The Pfizer/BioNTech vaccine has been given out in 72 countries, and AstraZeneca to 71 as of March 18, but the number of people who have received it in those countries is not known. If each vaccine were distributed with the same frequency, it would be much more straightforward to compare the rate of adverse events, and it’s possible we would see the same pattern with them (which isn’t much of a pattern at all if it’s less than or equal to the baseline risk).
This is where the Bradford Hill criteria of causation comes in. They essentially say that temporality — the fact that an outcome comes after an exposure (in this case, an adverse event comes after a vaccine) — isn’t sufficient to prove causality, for the same reason that wearing a yellow T-shirt a few hours before the sun comes out doesn’t mean your T-shirt caused sunshine. We need more. Specifically, a biological gradient and plausibility: A biological explanation for the cause, much like we know that smoking causes lung cancer because the elements in cigarette smoke are known to be carcinogenic (even in a lab, they can cause mutations in lung cells that result in cancer).

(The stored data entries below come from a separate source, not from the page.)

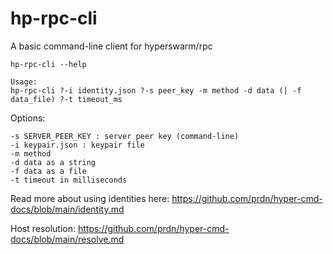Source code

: # hp-rpc-cli

A basic command-line client for hyperswarm/rpc

```
hp-rpc-cli --help

Usage:
hp-rpc-cli ?-i identity.json ?-s peer_key -m method -d data (| -f data_file) ?-t timeout_ms
```

Options:
```
-s SERVER_PEER_KEY : server peer key (command-line)
-i keypair.json : keypair file
-m method
-d data as a string
-f data as a file
-t timeout in milliseconds
```

Read more about using identities here: https://github.com/prdn/hyper-cmd-docs/blob/main/identity.md

Host resolution: https://github.com/prdn/hyper-cmd-docs/blob/main/resolve.md
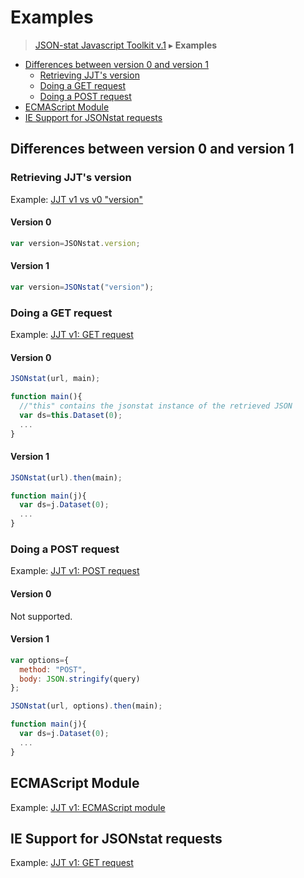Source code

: # Examples

> [JSON-stat Javascript Toolkit v.1](https://github.com/jsonstat/toolkit/blob/master/README.md) ▸ **Examples**

<ul>
  <li><a href="#differences-between-version-0-and-version-1">Differences between version 0 and version 1</a>
    <ul>
      <li><a href="#retrieving-jjts-version">Retrieving JJT's version</a></li>
      <li><a href="#doing-a-get-request">Doing a GET request</a></li>
      <li><a href="#doing-a-post-request">Doing a POST request</a></li>
    </ul>
  </li>
  <li><a href="#ecmascript-module">ECMAScript Module</a></li>
  <li><a href="#ie-support-for-jsonstat-requests">IE Support for JSONstat requests</a></li>
</ul>

## Differences between version 0 and version 1

### Retrieving JJT's version

Example: [JJT v1 vs v0 "version"](https://bl.ocks.org/badosa/73097b82e22f1b06522b4437b1112878)

#### Version 0

```js
var version=JSONstat.version;
```

#### Version 1

```js
var version=JSONstat("version");
```

### Doing a GET request

Example: [JJT v1: GET request](https://bl.ocks.org/badosa/ddd1b3783800dffa9cf7426f6042cc83)

#### Version 0

```js
JSONstat(url, main);

function main(){
  //"this" contains the jsonstat instance of the retrieved JSON
  var ds=this.Dataset(0);
  ...
}
```

#### Version 1

```js
JSONstat(url).then(main);

function main(j){
  var ds=j.Dataset(0);
  ...
}
```

### Doing a POST request

Example: [JJT v1: POST request](https://bl.ocks.org/badosa/9aecb97692d743eff6734e3a34fbc4e9)

#### Version 0

Not supported.

#### Version 1

```js
var options={
  method: "POST",
  body: JSON.stringify(query)
};

JSONstat(url, options).then(main);

function main(j){
  var ds=j.Dataset(0);
  ...
}
```

## ECMAScript Module

Example: [JJT v1: ECMAScript module](https://bl.ocks.org/badosa/c1feb27bd8214de60f430379424e12fa)

## IE Support for JSONstat requests

Example: [JJT v1: GET request](https://bl.ocks.org/badosa/ddd1b3783800dffa9cf7426f6042cc83)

5. Putting it all together — three key questions
Now that you’re an expert in clotting and causality, we can ask three crucial questions.
The first is whether the incidence of blood clots is statistically significantly higher among those that received the AstraZeneca vaccine compared to those that received no vaccine or another vaccine. (Statistically significant means that it’s unlikely to be due to chance.) Here’s the easiest way to think of it: In a random sample of 1,000 individuals, half of whom received the AstraZeneca vaccine and half of whom received another vaccine or no vaccine, does the AstraZeneca group show a statistically significant increased incidence of DVT, PE, or CVST? When testing a large number of rare events, the Bonferroni correction must also be applied to avoid the erroneous finding of statistical significance when testing several things, which apparently was missing from the EMA’s initial work.
The second is whether the dip in platelets observed in people who got the AstraZeneca vaccine is different from what is seen with other vaccines and viruses. Viruses, in general, can sometimes cause temporary dips in platelets (known as thrombocytopenia), and vaccines that are made from inert viruses may also do this. Though they usually cause a mild decrease in platelets, a severe decrease can be concerning and can cause a paradoxical overactivation of platelets, which can cause clots.
The third is whether there is a component in the AstraZeneca vaccine that would impact the coagulation cascade, specifically the hypercoagulability element of Virchow’s triad. This seems unlikely as most vaccine adjuvants (which boost the “immunogenicity”) and stabilizers are inert, meaning they don’t have medicinal or biological impacts. Alternatively, finding other biological mechanisms to explain the body’s abnormal response to the vaccine is also possible.
In summary, it’s unlikely that the clotting issues discovered by active surveillance are caused by the vaccine. However, it’s understandable why some countries are pausing vaccine administration until the above three questions, and possibly others, are answered.
The WHO continues to back the vaccine, while the EMA simply wants to add a warning, and countries like Canada are considering updating its guidance. The crucial thing to understand is that in a battle of risks, the harm from halting a vaccine campaign aimed at putting a stop to a deadly pandemic, which has a risk of mortality and long-term complications, appears to be much higher than the risk of blood clots.